Task item —
Write out, from the entries below, exactly the lines that run between the lines holding "and Docker Registry 2.0" and "You can find a", inclusive, and stop there.
Provided data Block Start
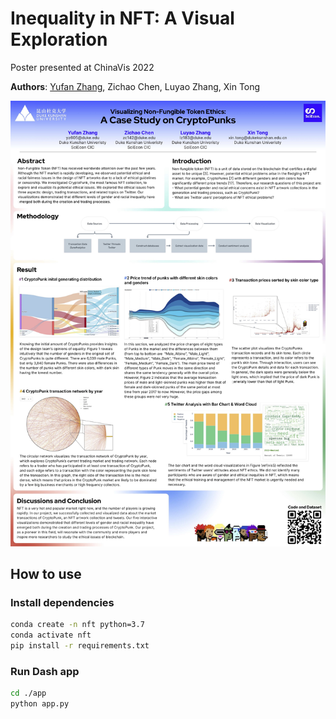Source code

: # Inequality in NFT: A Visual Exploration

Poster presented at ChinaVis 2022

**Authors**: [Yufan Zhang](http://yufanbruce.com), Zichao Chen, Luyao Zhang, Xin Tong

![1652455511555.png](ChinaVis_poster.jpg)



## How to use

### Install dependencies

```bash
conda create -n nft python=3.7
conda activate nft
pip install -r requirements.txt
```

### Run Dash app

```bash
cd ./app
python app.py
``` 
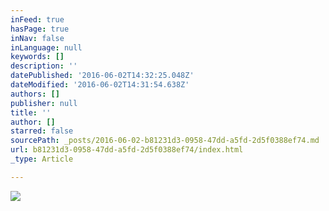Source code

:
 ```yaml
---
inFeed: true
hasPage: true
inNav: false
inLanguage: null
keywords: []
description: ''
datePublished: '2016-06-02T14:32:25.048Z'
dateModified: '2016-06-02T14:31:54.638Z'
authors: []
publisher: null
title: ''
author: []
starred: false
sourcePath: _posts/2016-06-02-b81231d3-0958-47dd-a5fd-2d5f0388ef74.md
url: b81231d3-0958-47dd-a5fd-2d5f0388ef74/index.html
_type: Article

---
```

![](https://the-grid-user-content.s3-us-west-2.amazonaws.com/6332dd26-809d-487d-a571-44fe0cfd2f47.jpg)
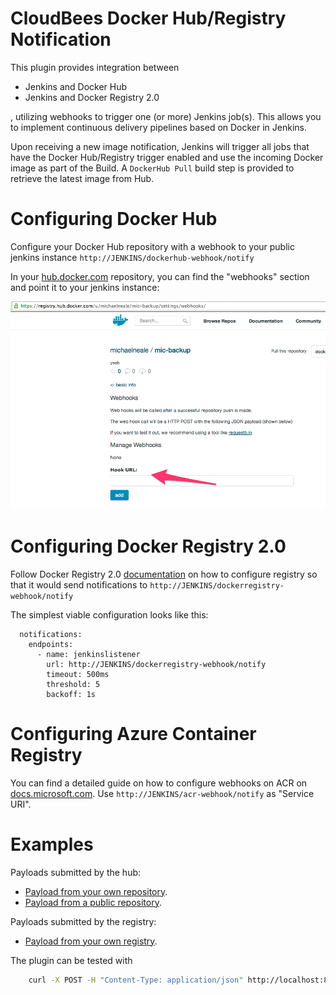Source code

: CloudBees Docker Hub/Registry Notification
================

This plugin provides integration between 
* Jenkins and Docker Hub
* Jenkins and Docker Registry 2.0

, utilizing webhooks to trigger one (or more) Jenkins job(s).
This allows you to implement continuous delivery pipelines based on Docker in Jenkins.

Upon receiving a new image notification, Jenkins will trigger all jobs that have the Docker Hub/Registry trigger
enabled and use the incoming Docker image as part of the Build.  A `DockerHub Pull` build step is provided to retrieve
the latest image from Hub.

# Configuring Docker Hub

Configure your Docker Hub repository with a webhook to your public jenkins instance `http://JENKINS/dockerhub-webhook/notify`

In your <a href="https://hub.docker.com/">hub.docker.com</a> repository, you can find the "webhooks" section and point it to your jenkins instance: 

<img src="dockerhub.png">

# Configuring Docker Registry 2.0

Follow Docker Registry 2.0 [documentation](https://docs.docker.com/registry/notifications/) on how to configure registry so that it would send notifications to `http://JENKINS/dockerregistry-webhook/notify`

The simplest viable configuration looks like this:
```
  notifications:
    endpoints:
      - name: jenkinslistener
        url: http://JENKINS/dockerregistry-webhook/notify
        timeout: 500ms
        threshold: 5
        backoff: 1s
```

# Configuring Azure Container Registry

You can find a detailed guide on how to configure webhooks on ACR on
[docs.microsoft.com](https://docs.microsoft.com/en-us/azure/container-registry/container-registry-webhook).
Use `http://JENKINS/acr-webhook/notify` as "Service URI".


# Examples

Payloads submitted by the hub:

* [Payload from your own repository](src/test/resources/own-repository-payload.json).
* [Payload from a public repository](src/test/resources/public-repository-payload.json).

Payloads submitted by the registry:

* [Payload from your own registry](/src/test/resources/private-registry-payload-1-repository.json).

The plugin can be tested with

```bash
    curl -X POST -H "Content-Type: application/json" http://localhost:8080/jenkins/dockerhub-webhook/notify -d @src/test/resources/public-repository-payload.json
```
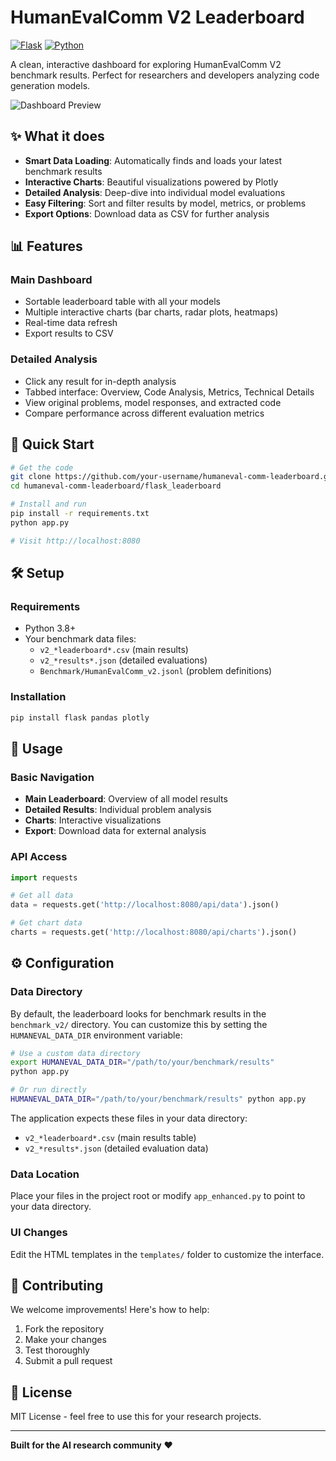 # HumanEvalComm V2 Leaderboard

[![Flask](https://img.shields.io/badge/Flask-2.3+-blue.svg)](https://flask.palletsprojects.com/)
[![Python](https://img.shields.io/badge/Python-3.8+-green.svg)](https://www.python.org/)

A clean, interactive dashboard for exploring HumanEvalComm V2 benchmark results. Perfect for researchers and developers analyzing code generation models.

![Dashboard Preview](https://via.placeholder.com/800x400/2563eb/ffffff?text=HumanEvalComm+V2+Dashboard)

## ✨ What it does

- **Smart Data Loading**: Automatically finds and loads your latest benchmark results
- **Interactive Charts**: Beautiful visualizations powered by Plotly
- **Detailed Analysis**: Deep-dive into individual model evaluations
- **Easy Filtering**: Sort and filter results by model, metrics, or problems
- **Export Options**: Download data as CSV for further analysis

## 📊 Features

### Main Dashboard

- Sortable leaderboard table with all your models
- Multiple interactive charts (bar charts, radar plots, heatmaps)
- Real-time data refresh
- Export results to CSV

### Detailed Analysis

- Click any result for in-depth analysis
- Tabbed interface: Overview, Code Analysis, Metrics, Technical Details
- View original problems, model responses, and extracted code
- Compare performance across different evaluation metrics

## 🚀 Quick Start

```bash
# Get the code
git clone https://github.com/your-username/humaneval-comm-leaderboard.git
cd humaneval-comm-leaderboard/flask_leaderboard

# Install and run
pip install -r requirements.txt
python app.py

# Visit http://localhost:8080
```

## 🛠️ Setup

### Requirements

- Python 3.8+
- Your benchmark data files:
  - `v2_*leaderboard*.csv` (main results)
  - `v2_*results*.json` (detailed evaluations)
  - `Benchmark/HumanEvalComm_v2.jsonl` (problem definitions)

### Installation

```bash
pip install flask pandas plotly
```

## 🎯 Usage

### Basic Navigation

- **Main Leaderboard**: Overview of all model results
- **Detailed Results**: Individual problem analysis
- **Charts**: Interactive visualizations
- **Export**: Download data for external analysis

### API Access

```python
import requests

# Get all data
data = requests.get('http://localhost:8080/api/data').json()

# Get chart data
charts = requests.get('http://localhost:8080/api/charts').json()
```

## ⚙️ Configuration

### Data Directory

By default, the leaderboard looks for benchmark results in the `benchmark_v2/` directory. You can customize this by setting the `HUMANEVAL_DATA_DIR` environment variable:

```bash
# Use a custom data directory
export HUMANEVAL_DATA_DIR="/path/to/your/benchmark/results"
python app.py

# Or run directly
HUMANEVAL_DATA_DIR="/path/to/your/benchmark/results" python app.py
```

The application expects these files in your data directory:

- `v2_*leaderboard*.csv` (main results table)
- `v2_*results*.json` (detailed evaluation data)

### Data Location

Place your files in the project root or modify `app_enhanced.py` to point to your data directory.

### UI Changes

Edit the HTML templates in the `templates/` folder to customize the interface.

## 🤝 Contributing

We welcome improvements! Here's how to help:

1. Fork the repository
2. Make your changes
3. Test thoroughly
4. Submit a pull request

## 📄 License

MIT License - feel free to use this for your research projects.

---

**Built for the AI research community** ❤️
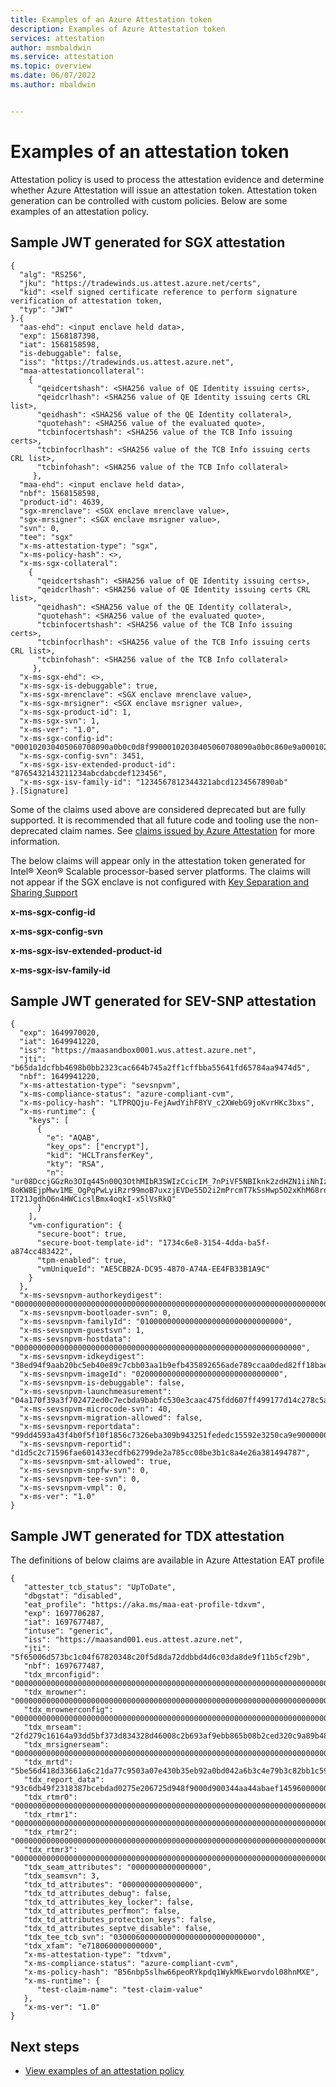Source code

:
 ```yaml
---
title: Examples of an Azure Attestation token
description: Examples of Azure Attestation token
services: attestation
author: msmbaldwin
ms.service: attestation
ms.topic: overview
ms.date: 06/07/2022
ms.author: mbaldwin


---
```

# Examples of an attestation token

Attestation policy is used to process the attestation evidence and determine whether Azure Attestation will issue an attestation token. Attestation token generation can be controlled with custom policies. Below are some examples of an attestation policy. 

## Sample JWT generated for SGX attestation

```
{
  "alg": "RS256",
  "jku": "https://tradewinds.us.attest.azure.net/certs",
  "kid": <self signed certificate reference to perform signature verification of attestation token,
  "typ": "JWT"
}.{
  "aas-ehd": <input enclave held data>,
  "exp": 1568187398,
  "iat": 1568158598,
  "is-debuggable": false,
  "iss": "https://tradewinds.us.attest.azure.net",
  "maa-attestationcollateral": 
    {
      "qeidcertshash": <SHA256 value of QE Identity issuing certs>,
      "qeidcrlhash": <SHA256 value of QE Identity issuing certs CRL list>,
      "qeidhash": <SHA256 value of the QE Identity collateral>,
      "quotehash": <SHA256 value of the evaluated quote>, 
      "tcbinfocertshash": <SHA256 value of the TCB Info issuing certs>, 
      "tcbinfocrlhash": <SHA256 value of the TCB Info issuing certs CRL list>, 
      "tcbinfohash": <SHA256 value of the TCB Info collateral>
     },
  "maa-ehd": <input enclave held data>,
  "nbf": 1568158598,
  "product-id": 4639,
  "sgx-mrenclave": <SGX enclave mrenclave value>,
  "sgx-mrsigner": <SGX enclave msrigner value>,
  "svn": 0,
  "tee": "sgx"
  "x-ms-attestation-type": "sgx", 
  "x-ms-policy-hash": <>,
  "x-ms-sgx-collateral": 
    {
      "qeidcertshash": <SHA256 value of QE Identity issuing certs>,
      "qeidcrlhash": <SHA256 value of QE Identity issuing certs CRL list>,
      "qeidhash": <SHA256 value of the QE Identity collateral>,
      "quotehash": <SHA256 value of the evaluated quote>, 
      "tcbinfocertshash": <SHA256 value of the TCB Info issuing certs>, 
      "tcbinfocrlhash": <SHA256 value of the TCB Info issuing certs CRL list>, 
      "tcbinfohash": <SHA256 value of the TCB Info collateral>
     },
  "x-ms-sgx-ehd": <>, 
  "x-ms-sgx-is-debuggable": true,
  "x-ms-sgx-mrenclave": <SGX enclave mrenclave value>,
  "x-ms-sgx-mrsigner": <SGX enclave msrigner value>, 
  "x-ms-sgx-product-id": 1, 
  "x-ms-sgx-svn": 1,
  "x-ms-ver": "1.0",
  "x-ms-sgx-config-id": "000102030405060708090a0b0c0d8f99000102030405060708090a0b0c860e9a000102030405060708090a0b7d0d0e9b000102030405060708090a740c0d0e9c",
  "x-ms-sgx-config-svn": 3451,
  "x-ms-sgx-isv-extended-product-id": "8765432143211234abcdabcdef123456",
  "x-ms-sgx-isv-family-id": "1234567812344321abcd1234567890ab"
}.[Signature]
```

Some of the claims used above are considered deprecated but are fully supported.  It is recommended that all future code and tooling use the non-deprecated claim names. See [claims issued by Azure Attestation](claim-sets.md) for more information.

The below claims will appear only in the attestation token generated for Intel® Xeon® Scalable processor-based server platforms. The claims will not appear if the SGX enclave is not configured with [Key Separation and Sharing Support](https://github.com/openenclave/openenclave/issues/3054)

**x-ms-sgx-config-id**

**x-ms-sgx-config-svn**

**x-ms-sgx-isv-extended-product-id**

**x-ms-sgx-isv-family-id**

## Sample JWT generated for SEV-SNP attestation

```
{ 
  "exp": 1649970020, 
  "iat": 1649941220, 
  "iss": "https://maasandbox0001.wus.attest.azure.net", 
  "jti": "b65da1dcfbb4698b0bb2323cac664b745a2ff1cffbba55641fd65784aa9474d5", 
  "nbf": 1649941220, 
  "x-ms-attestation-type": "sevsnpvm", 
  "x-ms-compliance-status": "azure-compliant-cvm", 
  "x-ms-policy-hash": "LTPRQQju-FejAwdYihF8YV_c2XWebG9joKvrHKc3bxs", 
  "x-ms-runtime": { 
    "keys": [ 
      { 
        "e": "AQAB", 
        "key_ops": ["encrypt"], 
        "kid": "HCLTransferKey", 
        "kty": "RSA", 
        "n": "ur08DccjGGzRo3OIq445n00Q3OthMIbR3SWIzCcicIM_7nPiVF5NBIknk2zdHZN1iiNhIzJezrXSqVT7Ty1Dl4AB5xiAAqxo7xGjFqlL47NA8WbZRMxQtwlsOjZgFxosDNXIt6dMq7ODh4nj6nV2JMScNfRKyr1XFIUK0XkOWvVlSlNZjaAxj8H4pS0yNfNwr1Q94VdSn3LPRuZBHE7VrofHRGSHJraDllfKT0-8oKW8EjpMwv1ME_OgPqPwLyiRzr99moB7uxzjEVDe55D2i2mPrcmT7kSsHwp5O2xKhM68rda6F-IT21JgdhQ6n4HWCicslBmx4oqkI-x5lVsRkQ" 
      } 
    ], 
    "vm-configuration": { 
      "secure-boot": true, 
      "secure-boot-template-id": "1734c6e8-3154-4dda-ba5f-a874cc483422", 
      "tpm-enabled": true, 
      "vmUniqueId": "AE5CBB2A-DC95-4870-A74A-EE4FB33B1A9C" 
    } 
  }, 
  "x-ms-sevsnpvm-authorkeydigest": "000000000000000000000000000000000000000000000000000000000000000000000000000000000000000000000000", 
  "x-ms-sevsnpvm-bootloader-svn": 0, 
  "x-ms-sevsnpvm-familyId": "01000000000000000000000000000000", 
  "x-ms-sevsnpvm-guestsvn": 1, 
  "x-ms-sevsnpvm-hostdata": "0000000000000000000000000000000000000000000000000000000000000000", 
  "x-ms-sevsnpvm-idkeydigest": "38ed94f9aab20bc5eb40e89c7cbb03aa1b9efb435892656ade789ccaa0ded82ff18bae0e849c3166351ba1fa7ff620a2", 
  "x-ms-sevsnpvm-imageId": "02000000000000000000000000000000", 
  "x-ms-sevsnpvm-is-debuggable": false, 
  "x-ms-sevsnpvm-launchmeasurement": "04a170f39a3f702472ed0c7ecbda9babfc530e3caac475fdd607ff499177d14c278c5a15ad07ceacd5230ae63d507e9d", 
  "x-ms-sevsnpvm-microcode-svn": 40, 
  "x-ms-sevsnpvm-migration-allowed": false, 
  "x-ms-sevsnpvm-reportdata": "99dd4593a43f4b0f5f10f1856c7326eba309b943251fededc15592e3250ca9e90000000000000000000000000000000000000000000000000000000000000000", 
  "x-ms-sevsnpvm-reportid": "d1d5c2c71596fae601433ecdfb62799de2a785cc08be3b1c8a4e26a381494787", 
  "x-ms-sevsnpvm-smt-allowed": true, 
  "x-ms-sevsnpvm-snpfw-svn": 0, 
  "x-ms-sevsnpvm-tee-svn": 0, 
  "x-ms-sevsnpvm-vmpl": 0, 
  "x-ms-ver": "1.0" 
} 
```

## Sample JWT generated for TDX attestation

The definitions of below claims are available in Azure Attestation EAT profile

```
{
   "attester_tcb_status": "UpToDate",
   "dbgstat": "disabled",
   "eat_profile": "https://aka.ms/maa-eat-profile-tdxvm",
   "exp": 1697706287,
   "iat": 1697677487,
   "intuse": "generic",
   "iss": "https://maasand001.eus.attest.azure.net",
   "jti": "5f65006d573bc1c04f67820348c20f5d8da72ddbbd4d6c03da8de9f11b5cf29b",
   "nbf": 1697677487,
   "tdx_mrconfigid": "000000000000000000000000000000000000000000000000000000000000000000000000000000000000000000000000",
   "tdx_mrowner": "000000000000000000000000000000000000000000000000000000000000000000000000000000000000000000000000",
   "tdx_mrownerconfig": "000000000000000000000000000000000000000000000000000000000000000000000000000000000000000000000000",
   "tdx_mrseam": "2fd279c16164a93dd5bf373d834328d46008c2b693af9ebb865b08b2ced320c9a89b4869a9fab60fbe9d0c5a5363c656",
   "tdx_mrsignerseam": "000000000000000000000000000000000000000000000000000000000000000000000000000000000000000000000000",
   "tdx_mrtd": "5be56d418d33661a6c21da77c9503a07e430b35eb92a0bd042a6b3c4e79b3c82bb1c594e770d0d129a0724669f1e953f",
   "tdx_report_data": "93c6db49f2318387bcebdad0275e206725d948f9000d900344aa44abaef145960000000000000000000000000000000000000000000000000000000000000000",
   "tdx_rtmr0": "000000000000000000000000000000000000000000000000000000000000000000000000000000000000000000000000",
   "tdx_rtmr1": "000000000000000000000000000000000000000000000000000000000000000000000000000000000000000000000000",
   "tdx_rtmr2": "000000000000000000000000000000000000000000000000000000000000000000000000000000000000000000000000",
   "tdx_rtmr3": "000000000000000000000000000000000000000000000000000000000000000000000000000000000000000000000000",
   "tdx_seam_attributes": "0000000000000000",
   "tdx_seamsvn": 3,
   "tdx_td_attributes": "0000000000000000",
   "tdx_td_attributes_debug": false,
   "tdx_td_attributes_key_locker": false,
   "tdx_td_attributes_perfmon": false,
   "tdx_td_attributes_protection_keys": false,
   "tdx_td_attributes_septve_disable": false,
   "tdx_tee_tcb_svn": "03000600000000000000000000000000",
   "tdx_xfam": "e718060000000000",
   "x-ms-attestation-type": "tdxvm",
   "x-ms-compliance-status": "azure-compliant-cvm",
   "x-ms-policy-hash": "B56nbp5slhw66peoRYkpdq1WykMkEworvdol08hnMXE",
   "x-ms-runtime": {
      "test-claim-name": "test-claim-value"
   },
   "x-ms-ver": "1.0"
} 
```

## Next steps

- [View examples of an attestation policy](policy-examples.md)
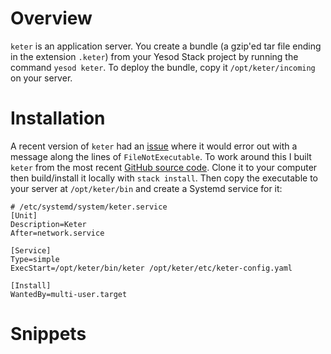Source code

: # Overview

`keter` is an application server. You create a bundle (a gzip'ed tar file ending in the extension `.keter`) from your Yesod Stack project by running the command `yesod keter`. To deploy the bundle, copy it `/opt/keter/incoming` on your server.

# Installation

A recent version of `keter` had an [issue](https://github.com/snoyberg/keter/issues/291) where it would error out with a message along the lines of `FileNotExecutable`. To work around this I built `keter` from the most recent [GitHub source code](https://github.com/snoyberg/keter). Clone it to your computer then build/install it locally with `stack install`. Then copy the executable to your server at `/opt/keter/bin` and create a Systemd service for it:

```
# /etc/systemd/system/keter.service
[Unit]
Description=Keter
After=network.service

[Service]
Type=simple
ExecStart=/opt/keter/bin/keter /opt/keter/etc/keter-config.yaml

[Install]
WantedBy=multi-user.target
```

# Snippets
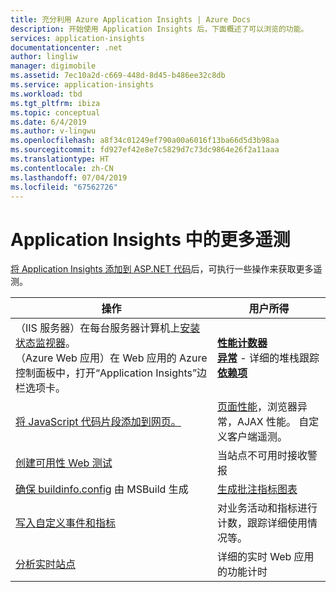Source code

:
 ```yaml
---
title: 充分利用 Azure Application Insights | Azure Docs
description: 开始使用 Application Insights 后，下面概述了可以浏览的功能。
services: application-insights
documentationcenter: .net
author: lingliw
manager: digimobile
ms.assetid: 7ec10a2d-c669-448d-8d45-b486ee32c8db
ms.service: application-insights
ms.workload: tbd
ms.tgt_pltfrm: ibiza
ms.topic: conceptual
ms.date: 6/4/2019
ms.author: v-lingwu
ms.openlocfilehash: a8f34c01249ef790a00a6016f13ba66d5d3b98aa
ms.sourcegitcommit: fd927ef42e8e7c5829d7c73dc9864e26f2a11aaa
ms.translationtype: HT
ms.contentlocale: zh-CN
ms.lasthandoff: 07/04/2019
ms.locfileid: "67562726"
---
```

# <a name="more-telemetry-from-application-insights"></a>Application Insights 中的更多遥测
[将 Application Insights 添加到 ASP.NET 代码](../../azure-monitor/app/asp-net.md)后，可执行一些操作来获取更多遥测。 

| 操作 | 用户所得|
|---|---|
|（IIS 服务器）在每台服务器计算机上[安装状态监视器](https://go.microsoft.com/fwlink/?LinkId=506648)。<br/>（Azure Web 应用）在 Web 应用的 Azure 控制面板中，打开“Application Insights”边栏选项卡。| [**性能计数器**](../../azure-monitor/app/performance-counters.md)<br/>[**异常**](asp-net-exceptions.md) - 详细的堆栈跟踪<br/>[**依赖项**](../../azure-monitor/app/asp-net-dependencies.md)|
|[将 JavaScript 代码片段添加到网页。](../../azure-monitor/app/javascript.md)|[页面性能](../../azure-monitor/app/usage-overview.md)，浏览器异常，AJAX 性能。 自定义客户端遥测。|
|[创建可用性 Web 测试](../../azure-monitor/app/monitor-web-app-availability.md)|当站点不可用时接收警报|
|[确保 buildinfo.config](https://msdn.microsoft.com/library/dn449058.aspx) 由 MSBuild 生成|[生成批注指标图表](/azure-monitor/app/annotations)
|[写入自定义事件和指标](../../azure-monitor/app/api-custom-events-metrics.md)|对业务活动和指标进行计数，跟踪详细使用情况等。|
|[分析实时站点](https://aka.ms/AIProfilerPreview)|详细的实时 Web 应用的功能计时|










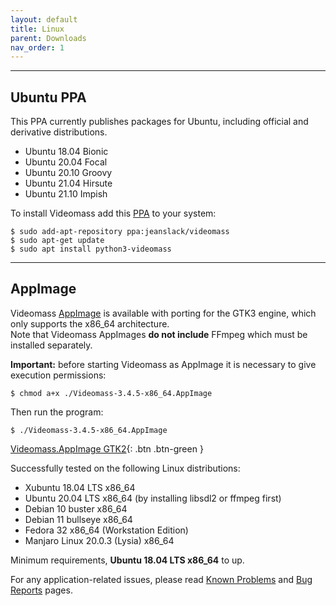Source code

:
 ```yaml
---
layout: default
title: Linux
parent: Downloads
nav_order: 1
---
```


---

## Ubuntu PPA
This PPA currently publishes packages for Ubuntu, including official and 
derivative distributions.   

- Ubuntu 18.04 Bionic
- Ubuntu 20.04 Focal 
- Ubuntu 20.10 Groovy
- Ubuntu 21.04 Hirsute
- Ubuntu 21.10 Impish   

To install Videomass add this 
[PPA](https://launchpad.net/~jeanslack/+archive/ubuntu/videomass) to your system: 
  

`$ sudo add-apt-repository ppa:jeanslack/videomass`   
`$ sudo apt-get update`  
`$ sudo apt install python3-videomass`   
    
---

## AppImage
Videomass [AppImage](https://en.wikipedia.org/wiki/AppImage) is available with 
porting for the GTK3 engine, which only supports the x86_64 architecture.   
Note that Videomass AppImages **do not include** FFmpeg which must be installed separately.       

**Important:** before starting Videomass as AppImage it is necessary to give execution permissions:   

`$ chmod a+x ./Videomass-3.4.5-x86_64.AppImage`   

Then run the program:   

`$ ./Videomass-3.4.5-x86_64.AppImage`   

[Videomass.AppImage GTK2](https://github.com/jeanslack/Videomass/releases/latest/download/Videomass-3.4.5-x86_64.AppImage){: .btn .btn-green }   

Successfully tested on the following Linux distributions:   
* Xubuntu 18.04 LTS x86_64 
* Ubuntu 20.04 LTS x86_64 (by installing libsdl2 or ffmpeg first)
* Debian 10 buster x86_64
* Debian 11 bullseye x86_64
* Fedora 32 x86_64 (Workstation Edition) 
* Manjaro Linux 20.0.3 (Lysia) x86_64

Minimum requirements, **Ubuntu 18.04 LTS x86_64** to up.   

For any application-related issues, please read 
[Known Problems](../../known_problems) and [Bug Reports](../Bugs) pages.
Provided data Block End
Written answer —
* Jenkins and Docker Registry 2.0

, utilizing webhooks to trigger one (or more) Jenkins job(s).
This allows you to implement continuous delivery pipelines based on Docker in Jenkins.

Upon receiving a new image notification, Jenkins will trigger all jobs that have the Docker Hub/Registry trigger
enabled and use the incoming Docker image as part of the Build.  A `DockerHub Pull` build step is provided to retrieve
the latest image from Hub.

# Configuring Docker Hub

Configure your Docker Hub repository with a webhook to your public jenkins instance `http://JENKINS/dockerhub-webhook/notify`

In your <a href="https://hub.docker.com/">hub.docker.com</a> repository, you can find the "webhooks" section and point it to your jenkins instance: 

<img src="dockerhub.png">

# Configuring Docker Registry 2.0

Follow Docker Registry 2.0 [documentation](https://docs.docker.com/registry/notifications/) on how to configure registry so that it would send notifications to `http://JENKINS/dockerregistry-webhook/notify`

The simplest viable configuration looks like this:
```
  notifications:
    endpoints:
      - name: jenkinslistener
        url: http://JENKINS/dockerregistry-webhook/notify
        timeout: 500ms
        threshold: 5
        backoff: 1s
```

# Configuring Azure Container Registry

You can find a detailed guide on how to configure webhooks on ACR on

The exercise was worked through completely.